トヨタの燃料電池車MIRAIが2代目にバトンタッチする。正直な話、これが爆発的にヒットすることはないだろう。しかしトヨタにとって、燃料電池システムは、バスやフォークリフト、建設機械など、これから発達するであろう商用領域でのパワートレーンとしては戦略的に極めて重要だ。あるいは商業施設や家庭向けのエネファーム系燃料電池システムとの比較において、トヨタの燃料電池は圧倒的に安価であり、価格競争力が高い。トヨタは燃料電池のシステムサプライヤーとして高いポテンシャルを秘めている。
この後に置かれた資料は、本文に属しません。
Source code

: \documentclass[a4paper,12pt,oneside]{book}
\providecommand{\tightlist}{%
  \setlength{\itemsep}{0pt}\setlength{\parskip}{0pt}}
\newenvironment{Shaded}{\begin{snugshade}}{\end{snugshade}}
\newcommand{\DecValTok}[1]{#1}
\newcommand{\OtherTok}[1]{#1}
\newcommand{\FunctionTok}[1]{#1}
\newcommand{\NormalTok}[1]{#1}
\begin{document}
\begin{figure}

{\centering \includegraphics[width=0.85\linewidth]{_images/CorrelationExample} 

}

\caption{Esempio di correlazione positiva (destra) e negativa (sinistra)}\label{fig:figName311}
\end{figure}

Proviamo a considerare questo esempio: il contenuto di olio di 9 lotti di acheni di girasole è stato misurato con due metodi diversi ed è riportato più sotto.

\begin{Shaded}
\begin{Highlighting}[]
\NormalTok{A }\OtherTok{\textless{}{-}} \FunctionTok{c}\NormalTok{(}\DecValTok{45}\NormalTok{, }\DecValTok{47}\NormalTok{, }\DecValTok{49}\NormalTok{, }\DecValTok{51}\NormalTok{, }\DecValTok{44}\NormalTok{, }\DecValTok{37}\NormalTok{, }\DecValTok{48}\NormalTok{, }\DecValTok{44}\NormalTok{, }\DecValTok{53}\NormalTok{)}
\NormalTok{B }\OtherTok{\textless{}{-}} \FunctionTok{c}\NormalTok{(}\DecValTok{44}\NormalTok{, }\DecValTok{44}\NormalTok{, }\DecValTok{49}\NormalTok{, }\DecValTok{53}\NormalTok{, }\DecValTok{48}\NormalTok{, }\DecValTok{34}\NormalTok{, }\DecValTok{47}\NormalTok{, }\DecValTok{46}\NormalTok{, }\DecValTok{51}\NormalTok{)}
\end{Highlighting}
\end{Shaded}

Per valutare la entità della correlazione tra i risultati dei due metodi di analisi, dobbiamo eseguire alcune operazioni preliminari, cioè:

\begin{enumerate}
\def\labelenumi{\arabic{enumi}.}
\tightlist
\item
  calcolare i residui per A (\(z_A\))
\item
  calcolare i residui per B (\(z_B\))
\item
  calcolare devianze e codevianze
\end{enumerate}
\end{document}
そうした燃料電池の象徴として、あるいはエネルギー多様化のためのピボットとして、MIRAIは欠くことのできない役割を果たしていく。そしてそのMIRAIはようやく商品としてまともなデザインを与えられた。
初代MIRAIは、まず燃料電池=エコという主題をどう消化すべきかに苦労をした形跡がある。例えばハイパワーなクルマをデザインで表そうとすれば、ロングノーズになる。そういうデザインにおける社会的記号化がすでにでき上がっているのだが、エコには何もなかった。
トヨタにしてみれば、エコを形で表すものといえばプリウス以外に存在しなかった。だからMIRAIは本質的にはプリウスのデザインを踏襲して登場した。燃料電池の特徴として、大気中の酸素をタンク内の水素と結合させるイメージのために、フロントに大きなエアインテークを模したデザインを加えるくらいが精一杯だった。
しかしながらMIRAIの本来の価格は741万円。多額の補助金などが225万円あるといっても500万円オーバーのクルマなのだ。そういうプレミアムなものとして、デザインが論理的に過ぎ、欲望を刺激するヨコシマさがあまりにも足りなかった。